Noel, Noel Young
By John McKinney
At Christmastime every year, I always think of Noel Young, memorable Santa Barbaran, one of California’s great literary publishers, born on Christmas day in 1922.
Noel always used to tell the story of how he ended up in Santa Barbara: his car broke down in the sleepy little coastal town in the early 1950s. A printer by trade, he found work here and soon began printing leading West Coast literary efforts, including most of the early books from Black Sparrow Press.
In the late 1960s, he ventured into publishing, founding Capra Press and publishing more than a hundred titles in the first 10 years by such esteemed authors as Henry Miller, Gretel Ehrlich, Lawrence Durrell, James D. Houston, Anais Nin, Andrei Codrescu, Ray Bradbury, Ursula K. Le Guin, John Sanford, Lawrence Clark Powell, Erica Jong, Thomas Sanchez, Kay Boyle, Kenneth Patchen, Robert Kirsch, Ross Macdonald, Jack Schaefer and Gerald Haslam.
Capra Press editorial offices were on the second floor of the Fithian Building on the corner of State and Ortega streets, but Noel really conducted business—and hosted the best conversations about books and life—over beers, lots of them, at Joe’s Café just down State Street, and at the home he built for himself and family on Mountain Drive.
Noel had a keen appreciation for the California lifestyle.

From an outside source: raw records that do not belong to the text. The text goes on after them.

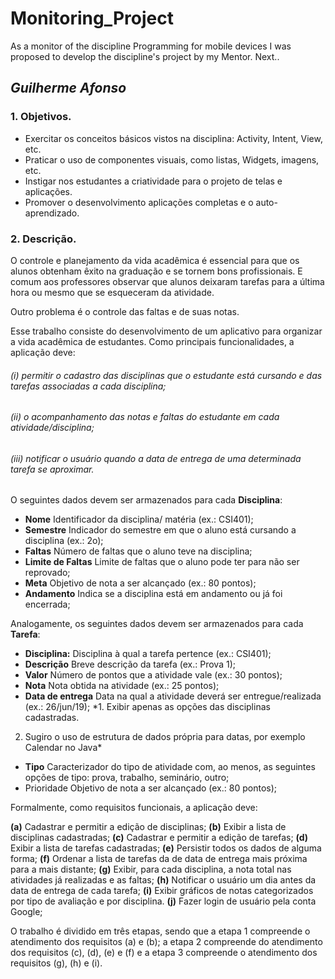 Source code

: # Monitoring_Project
As a monitor of the discipline Programming for mobile devices I was proposed to develop the discipline's project by my Mentor. Next..

## *Guilherme Afonso*

### 1. Objetivos.
* Exercitar os conceitos básicos vistos na disciplina: Activity, Intent, View, etc.
* Praticar o uso de componentes visuais, como listas, Widgets, imagens, etc.
* Instigar nos estudantes a criatividade para o projeto de telas e aplicações.
* Promover o desenvolvimento aplicações completas e o auto-aprendizado.

### 2. Descrição.
O controle e planejamento da vida acadêmica é essencial para que os alunos obtenham
êxito na graduação e se tornem bons profissionais. E comum aos professores observar que
alunos deixaram tarefas para a última hora ou mesmo que se esqueceram da atividade.

Outro problema é o controle das faltas e de suas notas.

Esse trabalho consiste do desenvolvimento de um aplicativo para organizar a vida acadêmica
de estudantes. Como principais funcionalidades, a aplicação deve:

###### (i) permitir o cadastro das disciplinas que o estudante está cursando e das tarefas associadas a cada disciplina;
###### (ii) o acompanhamento das notas e faltas do estudante em cada atividade/disciplina;
###### (iii) notificar o usuário quando a data de entrega de uma determinada tarefa se aproximar.

O seguintes dados devem ser armazenados para cada **Disciplina**:

* **Nome** Identificador da disciplina/ matéria (ex.: CSI401);
* **Semestre** Indicador do semestre em que o aluno está cursando a disciplina (ex.: 2o);
* **Faltas** Número de faltas que o aluno teve na disciplina;
* **Limite de Faltas** Limite de faltas que o aluno pode ter para não ser reprovado;
* **Meta** Objetivo de nota a ser alcançado (ex.: 80 pontos);
* **Andamento** Indica se a disciplina está em andamento ou já foi encerrada;

Analogamente, os seguintes dados devem ser armazenados para cada **Tarefa**:

* **Disciplina:** Disciplina à qual a tarefa pertence (ex.: CSI401);
* **Descrição** Breve descrição da tarefa (ex.: Prova 1);
* **Valor** Número de pontos que a atividade vale (ex.: 30 pontos);
* **Nota** Nota obtida na atividade (ex.: 25 pontos);
* **Data de entrega** Data na qual a atividade deverá ser entregue/realizada (ex.: 26/jun/19);
*1. Exibir apenas as opções das disciplinas cadastradas.
2. Sugiro o uso de estrutura de dados própria para datas, por exemplo Calendar no Java*
* **Tipo** Caracterizador do tipo de atividade com, ao menos, as seguintes opções de tipo:
prova, trabalho, seminário, outro;
* Prioridade Objetivo de nota a ser alcançado (ex.: 80 pontos);

Formalmente, como requisitos funcionais, a aplicação deve:

**(a)** Cadastrar e permitir a edição de disciplinas;
**(b)** Exibir a lista de disciplinas cadastradas;
**(c)** Cadastrar e permitir a edição de tarefas;
**(d)** Exibir a lista de tarefas cadastradas;
**(e)** Persistir todos os dados de alguma forma;
**(f)** Ordenar a lista de tarefas da de data de entrega mais próxima para a mais distante;
**(g)** Exibir, para cada disciplina, a nota total nas atividades já realizadas e as faltas;
**(h)** Notificar o usuário um dia antes da data de entrega de cada tarefa;
**(i)** Exibir gráficos de notas categorizados por tipo de avaliação e por disciplina.
**(j)** Fazer login de usuário pela conta Google;

O trabalho é dividido em três etapas, sendo que a etapa 1 compreende o atendimento dos
requisitos (a) e (b); a etapa 2 compreende do atendimento dos requisitos (c), (d), (e) e (f)
e a etapa 3 compreende o atendimento dos requisitos (g), (h) e (i).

Many evenings ended out on the Young’s back deck in his redwood hot tub. Noel Young promoted the restorative attributes of the hot tub in a very popular book, “Hot Tubs: How to Build, Maintain and Enjoy,” authored by his pseudonymous alter-ego, Leon Elder.
At Christmastime 1980, Noel Young agreed to publish my first book, “Day Hiker’s Guide to Southern California.” By the time the book was released in the spring of 1981, Noel and his circle of colorful characters had convinced me to move to Santa Barbara.
Before Noel died in 2002, his Capra Press published about 300 fiction and nonfiction books by both well-known and unknown writers. He launched my career as a writer, and many, many others.
As we used to say to him during the Yule season: “Noel, Noel.”